Start of Block

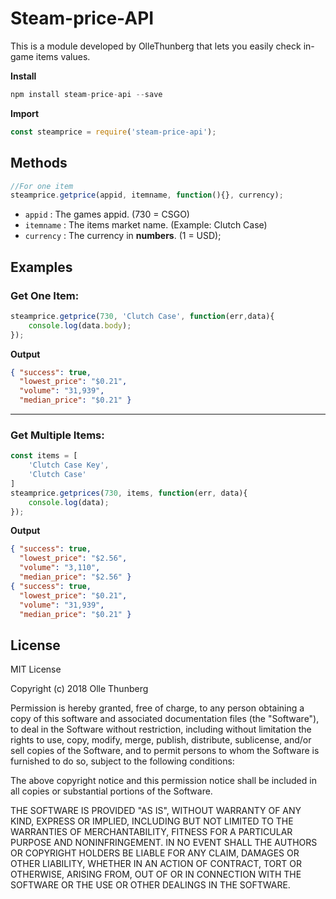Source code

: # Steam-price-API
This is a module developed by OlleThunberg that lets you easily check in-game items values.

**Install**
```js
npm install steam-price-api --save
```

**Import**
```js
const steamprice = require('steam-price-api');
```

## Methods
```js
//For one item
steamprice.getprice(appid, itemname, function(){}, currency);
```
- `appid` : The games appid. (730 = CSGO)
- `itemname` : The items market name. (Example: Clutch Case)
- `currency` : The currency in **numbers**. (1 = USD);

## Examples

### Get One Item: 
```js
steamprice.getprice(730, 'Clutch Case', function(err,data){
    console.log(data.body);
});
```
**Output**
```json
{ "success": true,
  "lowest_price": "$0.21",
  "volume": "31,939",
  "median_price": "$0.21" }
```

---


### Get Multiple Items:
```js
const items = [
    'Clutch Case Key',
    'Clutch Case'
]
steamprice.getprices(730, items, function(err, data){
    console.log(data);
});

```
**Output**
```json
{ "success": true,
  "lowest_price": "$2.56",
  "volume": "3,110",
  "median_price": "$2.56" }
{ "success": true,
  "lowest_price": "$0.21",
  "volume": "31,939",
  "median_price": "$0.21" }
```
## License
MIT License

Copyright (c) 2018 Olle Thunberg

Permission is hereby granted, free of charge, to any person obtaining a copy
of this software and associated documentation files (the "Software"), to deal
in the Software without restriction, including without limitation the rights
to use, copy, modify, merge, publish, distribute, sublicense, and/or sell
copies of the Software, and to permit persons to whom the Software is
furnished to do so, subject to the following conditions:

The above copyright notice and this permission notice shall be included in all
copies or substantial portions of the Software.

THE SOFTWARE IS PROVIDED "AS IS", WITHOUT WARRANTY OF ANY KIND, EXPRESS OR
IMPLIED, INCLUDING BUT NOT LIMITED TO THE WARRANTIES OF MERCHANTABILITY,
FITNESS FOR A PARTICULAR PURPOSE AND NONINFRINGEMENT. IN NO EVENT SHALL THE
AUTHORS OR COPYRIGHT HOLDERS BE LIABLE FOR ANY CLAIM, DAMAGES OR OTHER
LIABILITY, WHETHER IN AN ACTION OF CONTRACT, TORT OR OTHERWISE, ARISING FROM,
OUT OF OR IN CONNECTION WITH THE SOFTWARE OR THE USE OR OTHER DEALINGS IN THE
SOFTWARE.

End of Block
Start of Block

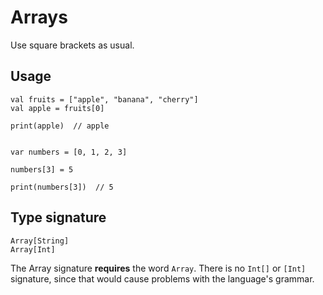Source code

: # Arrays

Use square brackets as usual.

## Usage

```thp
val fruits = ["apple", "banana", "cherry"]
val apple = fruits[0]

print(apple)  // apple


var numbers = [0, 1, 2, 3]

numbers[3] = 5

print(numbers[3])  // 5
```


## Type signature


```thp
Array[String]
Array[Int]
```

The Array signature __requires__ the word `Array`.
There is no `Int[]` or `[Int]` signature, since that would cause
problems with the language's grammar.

End of Block
Start of Block

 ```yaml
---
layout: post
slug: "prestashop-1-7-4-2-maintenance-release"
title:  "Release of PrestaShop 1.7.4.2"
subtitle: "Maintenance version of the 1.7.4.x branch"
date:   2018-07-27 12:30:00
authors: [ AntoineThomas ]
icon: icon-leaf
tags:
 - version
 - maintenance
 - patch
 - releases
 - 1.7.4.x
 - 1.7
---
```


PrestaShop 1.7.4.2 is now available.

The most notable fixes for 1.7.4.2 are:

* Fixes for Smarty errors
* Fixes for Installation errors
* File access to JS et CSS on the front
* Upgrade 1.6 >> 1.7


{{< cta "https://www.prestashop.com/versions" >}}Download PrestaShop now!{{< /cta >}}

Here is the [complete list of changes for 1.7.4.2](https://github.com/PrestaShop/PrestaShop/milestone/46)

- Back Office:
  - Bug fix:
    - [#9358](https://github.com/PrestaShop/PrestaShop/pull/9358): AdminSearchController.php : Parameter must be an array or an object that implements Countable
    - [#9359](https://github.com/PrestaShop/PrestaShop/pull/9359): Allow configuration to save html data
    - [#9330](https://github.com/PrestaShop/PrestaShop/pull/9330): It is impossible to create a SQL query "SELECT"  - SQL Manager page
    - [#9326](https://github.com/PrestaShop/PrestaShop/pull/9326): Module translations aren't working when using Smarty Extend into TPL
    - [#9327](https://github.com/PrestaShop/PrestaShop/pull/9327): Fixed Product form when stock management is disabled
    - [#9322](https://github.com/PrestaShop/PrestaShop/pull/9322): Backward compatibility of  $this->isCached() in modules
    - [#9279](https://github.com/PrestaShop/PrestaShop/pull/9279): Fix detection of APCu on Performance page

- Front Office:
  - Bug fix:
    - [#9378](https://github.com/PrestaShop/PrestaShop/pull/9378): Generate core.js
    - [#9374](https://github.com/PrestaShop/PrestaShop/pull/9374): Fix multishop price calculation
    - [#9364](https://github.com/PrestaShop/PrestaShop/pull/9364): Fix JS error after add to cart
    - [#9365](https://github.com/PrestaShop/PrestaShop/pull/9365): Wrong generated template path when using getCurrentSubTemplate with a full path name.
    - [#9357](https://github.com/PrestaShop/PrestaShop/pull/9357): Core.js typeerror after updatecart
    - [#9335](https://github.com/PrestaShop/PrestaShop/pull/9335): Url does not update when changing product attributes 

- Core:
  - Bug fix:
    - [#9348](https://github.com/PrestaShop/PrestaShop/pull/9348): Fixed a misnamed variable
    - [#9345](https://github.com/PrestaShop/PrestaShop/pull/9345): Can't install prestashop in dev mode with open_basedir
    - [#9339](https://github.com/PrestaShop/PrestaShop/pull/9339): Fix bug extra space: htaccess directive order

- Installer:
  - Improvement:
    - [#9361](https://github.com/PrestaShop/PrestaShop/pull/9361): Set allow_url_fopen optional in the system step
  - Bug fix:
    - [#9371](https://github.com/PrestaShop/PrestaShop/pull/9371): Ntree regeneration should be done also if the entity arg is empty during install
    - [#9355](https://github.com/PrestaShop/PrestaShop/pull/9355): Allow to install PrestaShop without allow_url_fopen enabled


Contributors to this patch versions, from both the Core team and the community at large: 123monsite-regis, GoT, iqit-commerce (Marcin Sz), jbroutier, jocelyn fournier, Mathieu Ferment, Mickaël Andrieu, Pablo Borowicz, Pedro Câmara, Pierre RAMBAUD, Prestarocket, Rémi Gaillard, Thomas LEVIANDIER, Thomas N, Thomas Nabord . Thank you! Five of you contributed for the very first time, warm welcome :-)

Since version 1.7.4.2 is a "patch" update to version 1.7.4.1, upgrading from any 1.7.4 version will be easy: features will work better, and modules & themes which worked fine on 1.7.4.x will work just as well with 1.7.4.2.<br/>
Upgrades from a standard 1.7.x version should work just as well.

End of Block

- **TASK DETAILS**:
For the word "errors", please say how many lines in the entries hold it, with only the number as the reply.

- **RESPONSE AREA**:
2